JPA综述：新冠病毒核酸检测最新进展和展望

文章译自浙江大学蔡圣老师团队发表于Journal of Pharmaceutical Analysis（JPA）期刊的一篇综述。原标题为：《Recent advances and perspectives of nucleic acid detection for coronavirus》

新型冠状病毒（SARS-CoV-2）引起的肺炎暴发对全球公共卫生构成了巨大威胁。因此建立快速的标准诊断测试以检测传染病（COVID-19），防止继发性传播尤为重要。聚合酶链反应（PCR）被视为具有高灵敏度和特异性的病毒和细菌感染分子诊断的金标准。等温核酸扩增因为其在恒温条件下无需热循环仪即可快速操作的基本优势，被认为是一种非常有前途的候选方法。

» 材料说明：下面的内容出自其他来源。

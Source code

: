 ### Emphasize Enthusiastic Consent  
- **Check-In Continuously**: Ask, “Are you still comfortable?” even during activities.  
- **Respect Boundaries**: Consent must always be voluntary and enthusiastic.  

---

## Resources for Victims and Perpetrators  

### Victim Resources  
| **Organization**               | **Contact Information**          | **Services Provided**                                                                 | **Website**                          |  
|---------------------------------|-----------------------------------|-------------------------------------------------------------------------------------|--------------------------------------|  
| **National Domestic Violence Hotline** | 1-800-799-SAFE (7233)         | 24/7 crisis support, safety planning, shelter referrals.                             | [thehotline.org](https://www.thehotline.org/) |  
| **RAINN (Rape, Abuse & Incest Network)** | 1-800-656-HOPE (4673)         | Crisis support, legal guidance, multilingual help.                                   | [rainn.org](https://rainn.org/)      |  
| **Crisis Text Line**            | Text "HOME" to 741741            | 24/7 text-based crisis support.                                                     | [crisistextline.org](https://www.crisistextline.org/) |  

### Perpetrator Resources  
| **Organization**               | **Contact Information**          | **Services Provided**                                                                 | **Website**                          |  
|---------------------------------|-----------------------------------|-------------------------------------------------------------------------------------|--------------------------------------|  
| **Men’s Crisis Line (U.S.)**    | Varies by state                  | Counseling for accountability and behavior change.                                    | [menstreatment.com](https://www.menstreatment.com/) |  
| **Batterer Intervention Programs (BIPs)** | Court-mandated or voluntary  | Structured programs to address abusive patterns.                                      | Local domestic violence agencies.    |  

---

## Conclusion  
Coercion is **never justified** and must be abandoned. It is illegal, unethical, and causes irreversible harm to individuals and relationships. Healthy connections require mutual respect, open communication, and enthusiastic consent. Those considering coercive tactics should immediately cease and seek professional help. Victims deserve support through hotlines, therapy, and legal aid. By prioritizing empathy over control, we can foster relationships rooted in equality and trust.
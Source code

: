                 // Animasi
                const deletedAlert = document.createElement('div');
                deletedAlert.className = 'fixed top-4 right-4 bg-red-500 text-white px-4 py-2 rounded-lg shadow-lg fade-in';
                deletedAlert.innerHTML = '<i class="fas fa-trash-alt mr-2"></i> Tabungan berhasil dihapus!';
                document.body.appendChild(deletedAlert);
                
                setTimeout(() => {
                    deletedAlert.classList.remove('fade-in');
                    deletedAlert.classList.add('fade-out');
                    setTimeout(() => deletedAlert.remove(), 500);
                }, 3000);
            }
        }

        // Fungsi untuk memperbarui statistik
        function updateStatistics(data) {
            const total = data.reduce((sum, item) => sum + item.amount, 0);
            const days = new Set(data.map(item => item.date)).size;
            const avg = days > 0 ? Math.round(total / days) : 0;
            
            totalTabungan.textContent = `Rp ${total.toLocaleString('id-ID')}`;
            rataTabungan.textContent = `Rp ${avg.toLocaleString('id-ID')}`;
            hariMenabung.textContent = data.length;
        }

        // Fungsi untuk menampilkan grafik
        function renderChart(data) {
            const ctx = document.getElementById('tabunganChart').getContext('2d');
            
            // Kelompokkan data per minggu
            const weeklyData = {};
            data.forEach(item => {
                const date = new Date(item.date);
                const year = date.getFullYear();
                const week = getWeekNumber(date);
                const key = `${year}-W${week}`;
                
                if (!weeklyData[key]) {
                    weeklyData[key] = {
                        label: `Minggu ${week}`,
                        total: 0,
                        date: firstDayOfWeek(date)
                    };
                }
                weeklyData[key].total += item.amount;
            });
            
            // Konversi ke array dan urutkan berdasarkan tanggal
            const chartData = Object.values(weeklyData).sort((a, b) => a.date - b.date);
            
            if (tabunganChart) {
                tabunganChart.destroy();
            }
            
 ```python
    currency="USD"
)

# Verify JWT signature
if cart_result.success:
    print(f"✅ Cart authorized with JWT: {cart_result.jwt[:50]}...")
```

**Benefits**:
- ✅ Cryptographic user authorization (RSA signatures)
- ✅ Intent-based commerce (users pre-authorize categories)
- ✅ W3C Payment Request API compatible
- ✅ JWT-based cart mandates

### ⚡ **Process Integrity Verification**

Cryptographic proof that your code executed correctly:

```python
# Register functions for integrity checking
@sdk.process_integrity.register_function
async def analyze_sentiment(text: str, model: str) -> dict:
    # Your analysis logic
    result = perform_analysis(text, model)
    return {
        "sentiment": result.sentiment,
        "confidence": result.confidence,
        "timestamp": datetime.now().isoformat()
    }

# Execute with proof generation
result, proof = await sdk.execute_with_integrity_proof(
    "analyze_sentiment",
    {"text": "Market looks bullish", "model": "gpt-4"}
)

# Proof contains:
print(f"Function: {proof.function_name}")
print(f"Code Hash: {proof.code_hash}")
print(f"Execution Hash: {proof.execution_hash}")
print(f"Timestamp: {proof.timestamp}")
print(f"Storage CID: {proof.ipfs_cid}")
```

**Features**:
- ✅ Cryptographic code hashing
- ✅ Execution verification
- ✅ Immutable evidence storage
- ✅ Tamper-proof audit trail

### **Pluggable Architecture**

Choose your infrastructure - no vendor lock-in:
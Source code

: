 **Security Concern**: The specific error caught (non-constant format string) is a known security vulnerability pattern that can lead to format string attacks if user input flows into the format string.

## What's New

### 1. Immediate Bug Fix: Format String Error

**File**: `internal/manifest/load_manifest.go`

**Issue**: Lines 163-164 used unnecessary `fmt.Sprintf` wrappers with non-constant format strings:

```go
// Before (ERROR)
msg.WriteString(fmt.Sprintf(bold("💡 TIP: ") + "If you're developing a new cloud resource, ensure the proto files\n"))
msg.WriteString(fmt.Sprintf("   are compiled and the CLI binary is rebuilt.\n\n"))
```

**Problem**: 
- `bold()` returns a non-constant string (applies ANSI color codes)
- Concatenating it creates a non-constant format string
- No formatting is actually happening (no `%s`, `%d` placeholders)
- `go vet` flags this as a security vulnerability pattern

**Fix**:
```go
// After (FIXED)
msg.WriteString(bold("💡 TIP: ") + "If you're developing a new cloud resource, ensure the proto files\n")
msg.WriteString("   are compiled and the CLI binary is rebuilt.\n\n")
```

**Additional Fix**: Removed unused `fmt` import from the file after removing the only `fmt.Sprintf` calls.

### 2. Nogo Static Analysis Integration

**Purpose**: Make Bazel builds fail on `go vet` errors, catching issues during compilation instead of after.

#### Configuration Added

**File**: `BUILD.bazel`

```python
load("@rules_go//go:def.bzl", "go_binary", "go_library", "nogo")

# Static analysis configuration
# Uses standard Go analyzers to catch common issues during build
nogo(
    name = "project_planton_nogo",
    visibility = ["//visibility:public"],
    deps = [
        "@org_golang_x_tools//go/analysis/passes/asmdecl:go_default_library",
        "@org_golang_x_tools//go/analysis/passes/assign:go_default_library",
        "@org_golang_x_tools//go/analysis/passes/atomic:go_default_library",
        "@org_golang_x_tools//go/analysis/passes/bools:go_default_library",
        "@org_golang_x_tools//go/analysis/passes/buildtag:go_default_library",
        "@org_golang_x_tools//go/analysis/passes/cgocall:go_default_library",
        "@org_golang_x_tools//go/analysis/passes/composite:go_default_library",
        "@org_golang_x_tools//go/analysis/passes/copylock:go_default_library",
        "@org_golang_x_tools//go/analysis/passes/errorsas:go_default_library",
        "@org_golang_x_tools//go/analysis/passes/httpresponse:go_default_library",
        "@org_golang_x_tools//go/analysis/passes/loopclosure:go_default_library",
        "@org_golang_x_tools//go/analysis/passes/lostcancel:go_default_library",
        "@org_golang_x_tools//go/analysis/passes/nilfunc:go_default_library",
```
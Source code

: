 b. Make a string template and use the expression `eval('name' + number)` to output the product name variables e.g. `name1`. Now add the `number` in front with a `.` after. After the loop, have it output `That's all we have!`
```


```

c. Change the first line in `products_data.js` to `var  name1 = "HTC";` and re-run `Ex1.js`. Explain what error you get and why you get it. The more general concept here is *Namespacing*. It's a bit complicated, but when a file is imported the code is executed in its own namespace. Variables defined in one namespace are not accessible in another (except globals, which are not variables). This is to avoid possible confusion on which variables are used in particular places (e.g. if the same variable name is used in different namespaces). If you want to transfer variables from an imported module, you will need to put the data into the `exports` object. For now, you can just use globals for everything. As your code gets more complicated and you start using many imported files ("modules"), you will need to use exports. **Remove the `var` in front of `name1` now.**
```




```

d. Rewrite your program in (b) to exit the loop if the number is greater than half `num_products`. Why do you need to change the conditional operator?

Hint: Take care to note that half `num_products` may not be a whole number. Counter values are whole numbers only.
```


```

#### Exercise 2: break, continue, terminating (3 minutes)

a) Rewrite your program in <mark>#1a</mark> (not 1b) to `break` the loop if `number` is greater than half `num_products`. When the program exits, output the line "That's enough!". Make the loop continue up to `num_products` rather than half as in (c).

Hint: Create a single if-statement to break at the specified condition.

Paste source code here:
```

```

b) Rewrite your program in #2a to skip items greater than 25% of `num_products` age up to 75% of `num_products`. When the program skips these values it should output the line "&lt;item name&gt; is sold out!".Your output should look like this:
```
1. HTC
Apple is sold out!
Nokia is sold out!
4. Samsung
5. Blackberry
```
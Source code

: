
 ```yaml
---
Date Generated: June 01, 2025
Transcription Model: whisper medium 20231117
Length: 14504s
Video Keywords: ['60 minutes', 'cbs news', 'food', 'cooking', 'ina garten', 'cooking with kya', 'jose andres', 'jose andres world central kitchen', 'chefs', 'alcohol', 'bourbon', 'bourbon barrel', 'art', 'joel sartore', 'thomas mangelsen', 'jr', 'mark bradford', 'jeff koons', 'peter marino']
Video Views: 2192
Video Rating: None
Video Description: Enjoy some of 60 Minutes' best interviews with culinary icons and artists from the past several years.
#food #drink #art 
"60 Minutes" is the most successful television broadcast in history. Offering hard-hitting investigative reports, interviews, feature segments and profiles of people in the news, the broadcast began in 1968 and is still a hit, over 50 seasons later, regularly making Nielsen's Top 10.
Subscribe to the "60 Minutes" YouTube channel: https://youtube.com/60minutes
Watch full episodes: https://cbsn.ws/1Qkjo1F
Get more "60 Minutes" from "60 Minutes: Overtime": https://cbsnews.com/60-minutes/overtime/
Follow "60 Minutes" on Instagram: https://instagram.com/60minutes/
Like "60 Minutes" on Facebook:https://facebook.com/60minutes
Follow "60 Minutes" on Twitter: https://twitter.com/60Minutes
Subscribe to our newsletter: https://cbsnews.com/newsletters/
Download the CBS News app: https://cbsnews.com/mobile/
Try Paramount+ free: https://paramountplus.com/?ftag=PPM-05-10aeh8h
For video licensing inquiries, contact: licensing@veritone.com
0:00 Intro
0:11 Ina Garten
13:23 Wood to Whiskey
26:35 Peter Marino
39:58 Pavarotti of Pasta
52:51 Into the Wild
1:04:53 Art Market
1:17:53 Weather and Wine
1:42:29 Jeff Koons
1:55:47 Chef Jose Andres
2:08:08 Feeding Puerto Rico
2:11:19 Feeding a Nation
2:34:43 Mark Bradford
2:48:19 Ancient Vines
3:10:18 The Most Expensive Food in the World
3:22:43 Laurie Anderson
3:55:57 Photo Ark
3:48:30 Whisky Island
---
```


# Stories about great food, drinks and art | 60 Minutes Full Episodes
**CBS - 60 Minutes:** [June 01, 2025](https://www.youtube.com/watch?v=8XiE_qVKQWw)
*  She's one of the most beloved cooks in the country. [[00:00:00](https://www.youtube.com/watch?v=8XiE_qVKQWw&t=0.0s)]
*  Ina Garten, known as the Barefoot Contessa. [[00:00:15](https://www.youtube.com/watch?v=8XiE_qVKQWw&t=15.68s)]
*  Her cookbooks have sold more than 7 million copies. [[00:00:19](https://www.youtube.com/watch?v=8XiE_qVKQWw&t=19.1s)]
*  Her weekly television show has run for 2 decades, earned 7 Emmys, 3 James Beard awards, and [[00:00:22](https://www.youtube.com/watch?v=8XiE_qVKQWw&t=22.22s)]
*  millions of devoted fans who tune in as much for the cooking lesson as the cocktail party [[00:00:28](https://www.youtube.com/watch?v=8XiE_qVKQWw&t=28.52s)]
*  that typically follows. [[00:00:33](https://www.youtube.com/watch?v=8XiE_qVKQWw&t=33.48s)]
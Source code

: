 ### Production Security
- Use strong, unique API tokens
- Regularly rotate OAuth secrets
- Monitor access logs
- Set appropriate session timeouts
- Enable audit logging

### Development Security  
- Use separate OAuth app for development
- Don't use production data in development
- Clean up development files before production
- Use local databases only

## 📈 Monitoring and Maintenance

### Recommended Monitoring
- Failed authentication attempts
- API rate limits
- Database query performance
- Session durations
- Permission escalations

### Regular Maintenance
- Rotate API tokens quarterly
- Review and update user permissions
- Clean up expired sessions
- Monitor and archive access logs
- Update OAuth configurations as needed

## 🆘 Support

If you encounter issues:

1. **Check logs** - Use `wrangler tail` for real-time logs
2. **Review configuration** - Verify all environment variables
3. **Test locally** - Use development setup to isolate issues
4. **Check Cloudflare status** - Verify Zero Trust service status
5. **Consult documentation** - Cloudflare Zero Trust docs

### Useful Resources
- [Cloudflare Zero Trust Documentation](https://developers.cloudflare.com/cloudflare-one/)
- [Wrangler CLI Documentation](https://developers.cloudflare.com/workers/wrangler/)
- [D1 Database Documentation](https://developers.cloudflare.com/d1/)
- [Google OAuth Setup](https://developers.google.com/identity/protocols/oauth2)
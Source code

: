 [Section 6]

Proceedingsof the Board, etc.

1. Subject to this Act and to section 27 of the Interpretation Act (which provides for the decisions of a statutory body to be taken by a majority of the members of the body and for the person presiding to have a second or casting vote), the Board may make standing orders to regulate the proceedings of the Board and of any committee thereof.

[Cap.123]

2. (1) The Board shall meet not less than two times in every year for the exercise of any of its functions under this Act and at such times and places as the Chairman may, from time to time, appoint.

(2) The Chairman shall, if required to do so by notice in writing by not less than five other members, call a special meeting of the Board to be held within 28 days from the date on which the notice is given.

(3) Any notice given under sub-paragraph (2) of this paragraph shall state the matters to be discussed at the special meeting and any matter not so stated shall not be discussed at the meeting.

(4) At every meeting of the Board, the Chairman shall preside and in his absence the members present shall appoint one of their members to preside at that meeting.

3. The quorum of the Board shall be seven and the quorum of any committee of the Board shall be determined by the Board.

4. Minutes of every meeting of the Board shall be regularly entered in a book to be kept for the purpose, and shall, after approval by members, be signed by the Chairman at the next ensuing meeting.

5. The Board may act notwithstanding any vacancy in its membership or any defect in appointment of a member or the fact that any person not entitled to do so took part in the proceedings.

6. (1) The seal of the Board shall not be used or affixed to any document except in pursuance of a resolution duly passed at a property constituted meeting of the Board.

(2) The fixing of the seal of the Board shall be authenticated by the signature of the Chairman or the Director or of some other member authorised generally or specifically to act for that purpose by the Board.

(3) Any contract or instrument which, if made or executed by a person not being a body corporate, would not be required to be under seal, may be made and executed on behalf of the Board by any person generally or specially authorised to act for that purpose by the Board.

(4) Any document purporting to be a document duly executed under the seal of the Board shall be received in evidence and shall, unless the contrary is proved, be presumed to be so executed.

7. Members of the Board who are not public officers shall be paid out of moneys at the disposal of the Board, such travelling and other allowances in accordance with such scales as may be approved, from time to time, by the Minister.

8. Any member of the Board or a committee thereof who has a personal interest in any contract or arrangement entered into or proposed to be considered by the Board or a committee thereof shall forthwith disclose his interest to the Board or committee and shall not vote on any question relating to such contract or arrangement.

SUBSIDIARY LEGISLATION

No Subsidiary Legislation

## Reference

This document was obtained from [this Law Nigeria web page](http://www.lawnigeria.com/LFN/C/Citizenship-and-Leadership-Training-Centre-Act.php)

这篇综述总结了目前可用于冠状病毒核酸的检测方法，有助于研究人员和临床医生开发更好的技术，以及时有效地检测冠状病毒感染。

1 基于PCR的方法

PCR是一种酶学方法，可通过分离包含基因片段的两条DNA链，用引物标记其位置，并使用DNA聚合酶在每个片段旁边组装一个拷贝并连续复制这些拷贝来产生基因的多个拷贝，该技术被广泛用于扩增微量生物材料。由于它的高灵敏度和高序列特异性，基于PCR的方法已成为用于检测冠状病毒常规和可靠的技术。通常操作是，通过逆转录将冠状病毒RNA转移到cDNA中，然后，进行PCR扩增，最后通过特定的检测方法或仪器检测PCR产物。在这些中，凝胶可视化和测序是PCR技术之后用于检测冠状病毒方法，然而，由于其过程耗时且成本较高，这些方法在临床样品中并不常用。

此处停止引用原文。